We also had an opportunity to discuss a position paper that a group of rabbis who on their own developed a document calling for significant organizational change in the entire organizational culture that comprises the Reform Movement. The last session of the day we listened and reacted to their initiative that has already led them in dialogue with the volunteer and rabbinic leaders of Reform movement. Sitting in the room there had to be over two hundred rabbis. I sensed that there was a unanimous belief that our national organizations had to reaffirm a new vision if Reform Judaism is to remain viable in the American soil. There was also the recognition that we had gone astray on many levels and lost an edge of energy and focus that is supposed to inspire us to serve the congregations and individuals who belong beneath the tent of Progressive Judaism.
The issues are not only about allocation of financial resources and fundraising. Those issues are critical to securing a strong future. The underlying issues revolve around establishing a consensus about what we stand for and where we should direct our energy in the upcoming years. It is also about who really sets the vision and leads this movement. There is a growing feeling in the hearts of rabbis that while we cherish the partnership models we have spoken about between rabbis and volunteers the real discussions must address the reality that there is not a consensus about how rabbinic authority and volunteer leadership can respect each other’s expertise. That is the delicate subject beneath the surface that must be part of the conversations that will lead us to a brighter future.

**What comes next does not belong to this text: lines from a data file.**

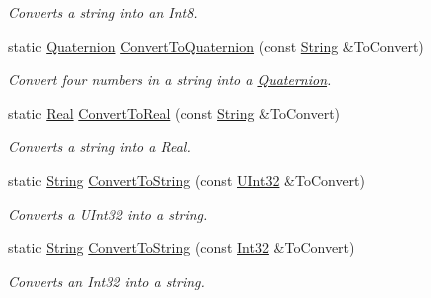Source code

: \begin{DoxyCompactItemize}
\begin{DoxyCompactList}\small\item\em Converts a string into an Int8. \item\end{DoxyCompactList}\item 
static \hyperlink{classMezzanine_1_1Quaternion}{Quaternion} \hyperlink{classMezzanine_1_1StringTool_ae8febfde93224bea0b9891bdfc43bda2}{ConvertToQuaternion} (const \hyperlink{namespaceMezzanine_acf9fcc130e6ebf08e3d8491aebcf1c86}{String} \&ToConvert)
\begin{DoxyCompactList}\small\item\em Convert four numbers in a string into a \hyperlink{classMezzanine_1_1Quaternion}{Quaternion}. \item\end{DoxyCompactList}\item 
static \hyperlink{namespaceMezzanine_a726731b1a7df72bf3583e4a97282c6f6}{Real} \hyperlink{classMezzanine_1_1StringTool_a74e59c6e47dbc8ba08de9a75239d726e}{ConvertToReal} (const \hyperlink{namespaceMezzanine_acf9fcc130e6ebf08e3d8491aebcf1c86}{String} \&ToConvert)
\begin{DoxyCompactList}\small\item\em Converts a string into a Real. \item\end{DoxyCompactList}\item 
static \hyperlink{namespaceMezzanine_acf9fcc130e6ebf08e3d8491aebcf1c86}{String} \hyperlink{classMezzanine_1_1StringTool_ad8cb0a779be5d7805def07a8534c75f6}{ConvertToString} (const \hyperlink{namespaceMezzanine_abea3b8e8e9b03d2547b2800284ba682d}{UInt32} \&ToConvert)
\begin{DoxyCompactList}\small\item\em Converts a UInt32 into a string. \item\end{DoxyCompactList}\item 
static \hyperlink{namespaceMezzanine_acf9fcc130e6ebf08e3d8491aebcf1c86}{String} \hyperlink{classMezzanine_1_1StringTool_a95d8c60bc579bd3f0d6e82f68a8f3cb4}{ConvertToString} (const \hyperlink{namespaceMezzanine_a590a2f3eb4a187e1b25209e546e540e1}{Int32} \&ToConvert)
\begin{DoxyCompactList}\small\item\em Converts an Int32 into a string. \item\end{DoxyCompactList}\item 

\end{DoxyCompactItemize}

This convention brought us all together to take workshops, expand our knowledge and reconnect with our community of rabbis. We studied, ate the cuisine of New Orleans, and prayed together. We even laughed and sang together. Of course conventions like these put us all on an equal footing that we cannot experience on a day to day basis. We charged our batteries and we grew in wisdom. Even though rabbis have to take care of our congregations first and foremost, we cannot ignore our responsibilities to the global Jewish community and the Reform Movement in particular
The rabbis say, Pray as if everything depends upon God. Act as if everything depends upon you.”(Talmud).